## [Data entries]
::::::::::

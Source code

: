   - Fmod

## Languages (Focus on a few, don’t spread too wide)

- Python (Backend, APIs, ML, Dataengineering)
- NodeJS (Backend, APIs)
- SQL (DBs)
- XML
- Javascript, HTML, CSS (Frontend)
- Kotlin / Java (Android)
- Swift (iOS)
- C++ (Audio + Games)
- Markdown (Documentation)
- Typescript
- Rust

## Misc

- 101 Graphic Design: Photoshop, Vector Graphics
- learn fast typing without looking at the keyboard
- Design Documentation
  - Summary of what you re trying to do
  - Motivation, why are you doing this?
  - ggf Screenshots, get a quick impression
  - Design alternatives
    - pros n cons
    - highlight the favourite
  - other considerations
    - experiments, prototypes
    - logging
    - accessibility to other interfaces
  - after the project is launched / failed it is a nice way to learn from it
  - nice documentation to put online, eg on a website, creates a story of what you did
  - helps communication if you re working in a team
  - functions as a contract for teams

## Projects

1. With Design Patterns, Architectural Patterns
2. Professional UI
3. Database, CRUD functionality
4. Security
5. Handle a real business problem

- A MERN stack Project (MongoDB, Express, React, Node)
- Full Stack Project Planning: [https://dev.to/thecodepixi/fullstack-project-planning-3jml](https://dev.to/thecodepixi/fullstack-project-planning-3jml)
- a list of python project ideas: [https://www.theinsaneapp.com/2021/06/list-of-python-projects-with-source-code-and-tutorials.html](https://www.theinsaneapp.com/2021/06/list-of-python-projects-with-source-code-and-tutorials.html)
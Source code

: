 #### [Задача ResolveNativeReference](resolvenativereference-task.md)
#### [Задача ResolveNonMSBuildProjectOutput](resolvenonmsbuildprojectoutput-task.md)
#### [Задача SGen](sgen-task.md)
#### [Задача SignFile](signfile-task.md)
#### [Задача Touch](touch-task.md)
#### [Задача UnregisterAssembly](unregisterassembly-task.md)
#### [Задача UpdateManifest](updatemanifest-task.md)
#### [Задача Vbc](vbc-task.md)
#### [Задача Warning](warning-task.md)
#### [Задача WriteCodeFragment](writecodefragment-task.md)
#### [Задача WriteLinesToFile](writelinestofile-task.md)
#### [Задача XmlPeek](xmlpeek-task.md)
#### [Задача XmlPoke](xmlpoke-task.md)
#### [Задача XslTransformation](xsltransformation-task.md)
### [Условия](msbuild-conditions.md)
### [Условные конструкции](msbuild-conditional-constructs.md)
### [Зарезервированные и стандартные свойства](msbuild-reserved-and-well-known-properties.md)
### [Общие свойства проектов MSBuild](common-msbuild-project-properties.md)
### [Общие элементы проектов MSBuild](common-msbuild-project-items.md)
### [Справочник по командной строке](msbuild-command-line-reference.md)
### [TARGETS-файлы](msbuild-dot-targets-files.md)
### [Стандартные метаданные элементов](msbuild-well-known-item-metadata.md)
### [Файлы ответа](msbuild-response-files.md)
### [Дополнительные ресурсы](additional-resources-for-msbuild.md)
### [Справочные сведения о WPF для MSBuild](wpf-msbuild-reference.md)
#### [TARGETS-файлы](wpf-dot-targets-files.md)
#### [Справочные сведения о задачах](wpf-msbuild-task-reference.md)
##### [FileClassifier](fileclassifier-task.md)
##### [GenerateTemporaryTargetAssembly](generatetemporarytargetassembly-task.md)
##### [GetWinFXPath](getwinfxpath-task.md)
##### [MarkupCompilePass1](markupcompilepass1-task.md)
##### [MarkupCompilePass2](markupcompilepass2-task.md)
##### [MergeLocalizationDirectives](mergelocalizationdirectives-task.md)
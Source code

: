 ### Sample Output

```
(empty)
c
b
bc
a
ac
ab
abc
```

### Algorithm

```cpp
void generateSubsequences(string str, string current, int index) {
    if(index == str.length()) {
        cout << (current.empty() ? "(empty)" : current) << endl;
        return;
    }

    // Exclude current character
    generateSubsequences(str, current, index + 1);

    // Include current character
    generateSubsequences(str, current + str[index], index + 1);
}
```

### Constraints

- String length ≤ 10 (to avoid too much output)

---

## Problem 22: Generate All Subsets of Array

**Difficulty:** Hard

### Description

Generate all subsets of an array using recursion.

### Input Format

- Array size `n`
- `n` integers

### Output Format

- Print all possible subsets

::::::::::

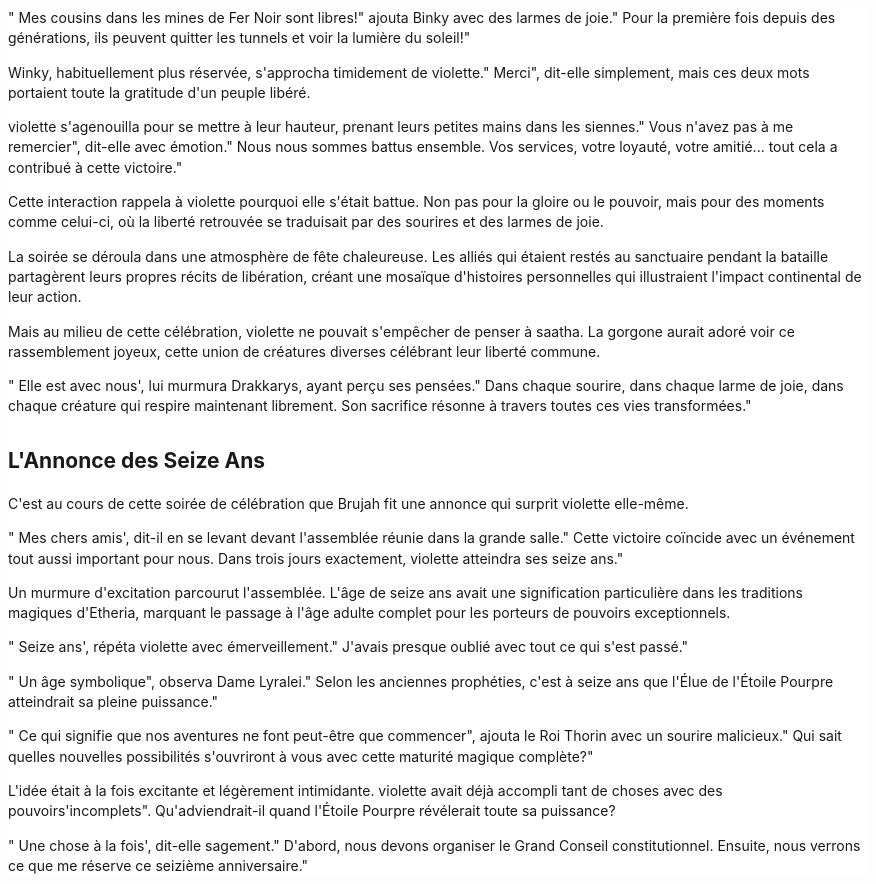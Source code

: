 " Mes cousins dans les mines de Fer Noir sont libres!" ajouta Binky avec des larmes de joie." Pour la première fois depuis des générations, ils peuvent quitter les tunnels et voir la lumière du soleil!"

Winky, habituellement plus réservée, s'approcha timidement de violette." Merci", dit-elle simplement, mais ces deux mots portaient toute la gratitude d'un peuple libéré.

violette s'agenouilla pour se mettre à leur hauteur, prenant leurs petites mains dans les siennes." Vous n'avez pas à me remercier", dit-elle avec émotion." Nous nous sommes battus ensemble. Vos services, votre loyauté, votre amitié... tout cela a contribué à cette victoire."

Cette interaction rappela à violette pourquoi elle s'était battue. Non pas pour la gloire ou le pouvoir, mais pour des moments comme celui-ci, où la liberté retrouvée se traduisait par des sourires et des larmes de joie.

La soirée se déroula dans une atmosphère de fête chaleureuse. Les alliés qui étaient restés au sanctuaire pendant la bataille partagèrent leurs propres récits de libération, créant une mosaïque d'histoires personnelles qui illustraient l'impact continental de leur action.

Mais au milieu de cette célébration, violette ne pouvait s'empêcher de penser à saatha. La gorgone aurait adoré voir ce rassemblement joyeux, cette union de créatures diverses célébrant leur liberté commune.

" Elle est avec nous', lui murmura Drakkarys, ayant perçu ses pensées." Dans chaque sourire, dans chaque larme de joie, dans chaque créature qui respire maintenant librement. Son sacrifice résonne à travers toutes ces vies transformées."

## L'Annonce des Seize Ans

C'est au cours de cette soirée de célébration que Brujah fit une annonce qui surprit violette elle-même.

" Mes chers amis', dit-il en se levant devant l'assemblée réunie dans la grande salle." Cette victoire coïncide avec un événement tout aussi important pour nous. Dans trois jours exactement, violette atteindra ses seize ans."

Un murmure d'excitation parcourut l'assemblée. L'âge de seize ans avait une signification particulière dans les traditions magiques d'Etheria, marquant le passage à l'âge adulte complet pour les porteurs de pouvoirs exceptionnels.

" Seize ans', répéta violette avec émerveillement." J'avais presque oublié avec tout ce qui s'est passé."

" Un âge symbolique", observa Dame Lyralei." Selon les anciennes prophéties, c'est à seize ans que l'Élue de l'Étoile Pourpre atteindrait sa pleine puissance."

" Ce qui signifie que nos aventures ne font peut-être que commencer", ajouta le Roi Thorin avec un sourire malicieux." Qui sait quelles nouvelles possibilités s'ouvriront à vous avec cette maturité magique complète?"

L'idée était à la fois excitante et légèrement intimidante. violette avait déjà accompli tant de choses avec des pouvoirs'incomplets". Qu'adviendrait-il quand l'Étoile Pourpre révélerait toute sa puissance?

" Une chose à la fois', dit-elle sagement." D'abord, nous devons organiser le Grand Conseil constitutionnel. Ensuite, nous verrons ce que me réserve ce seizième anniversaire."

::::::::::

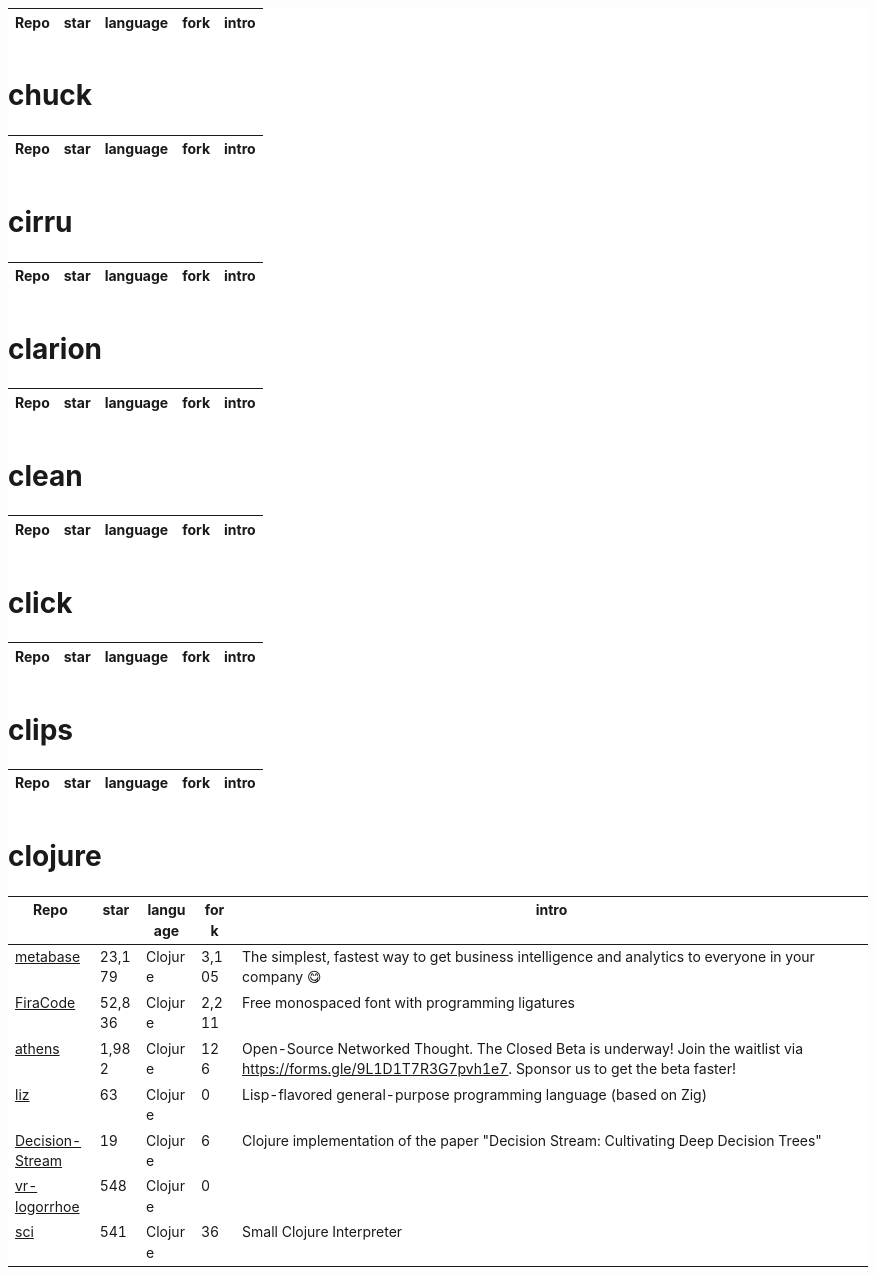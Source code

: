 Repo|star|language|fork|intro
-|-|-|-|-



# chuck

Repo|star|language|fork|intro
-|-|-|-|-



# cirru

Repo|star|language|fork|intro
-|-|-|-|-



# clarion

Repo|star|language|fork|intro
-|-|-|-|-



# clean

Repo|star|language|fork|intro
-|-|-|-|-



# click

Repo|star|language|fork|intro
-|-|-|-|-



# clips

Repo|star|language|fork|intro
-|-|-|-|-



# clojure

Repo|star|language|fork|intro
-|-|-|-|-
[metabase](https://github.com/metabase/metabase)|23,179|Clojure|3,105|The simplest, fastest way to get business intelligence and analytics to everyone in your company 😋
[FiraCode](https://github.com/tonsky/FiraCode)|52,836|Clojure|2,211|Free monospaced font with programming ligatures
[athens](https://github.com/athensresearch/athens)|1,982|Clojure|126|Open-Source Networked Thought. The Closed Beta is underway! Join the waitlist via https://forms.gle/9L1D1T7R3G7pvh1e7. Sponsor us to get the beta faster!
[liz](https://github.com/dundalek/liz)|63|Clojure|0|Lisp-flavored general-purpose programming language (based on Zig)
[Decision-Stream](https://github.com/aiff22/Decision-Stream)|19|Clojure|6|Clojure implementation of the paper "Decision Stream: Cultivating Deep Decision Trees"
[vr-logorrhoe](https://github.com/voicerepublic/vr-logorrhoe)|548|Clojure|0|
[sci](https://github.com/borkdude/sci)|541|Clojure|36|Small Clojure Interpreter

::::::::::

## [Instructions to follow]
Set down only the lines above that fall between the line holding "### Constraints" and the line holding "- Print all possible subsets", inclusive, keeping each exact.

## [Response area]
### Constraints

- String length ≤ 10 (to avoid too much output)

---

## Problem 22: Generate All Subsets of Array

**Difficulty:** Hard

### Description

Generate all subsets of an array using recursion.

### Input Format

- Array size `n`
- `n` integers

### Output Format

- Print all possible subsets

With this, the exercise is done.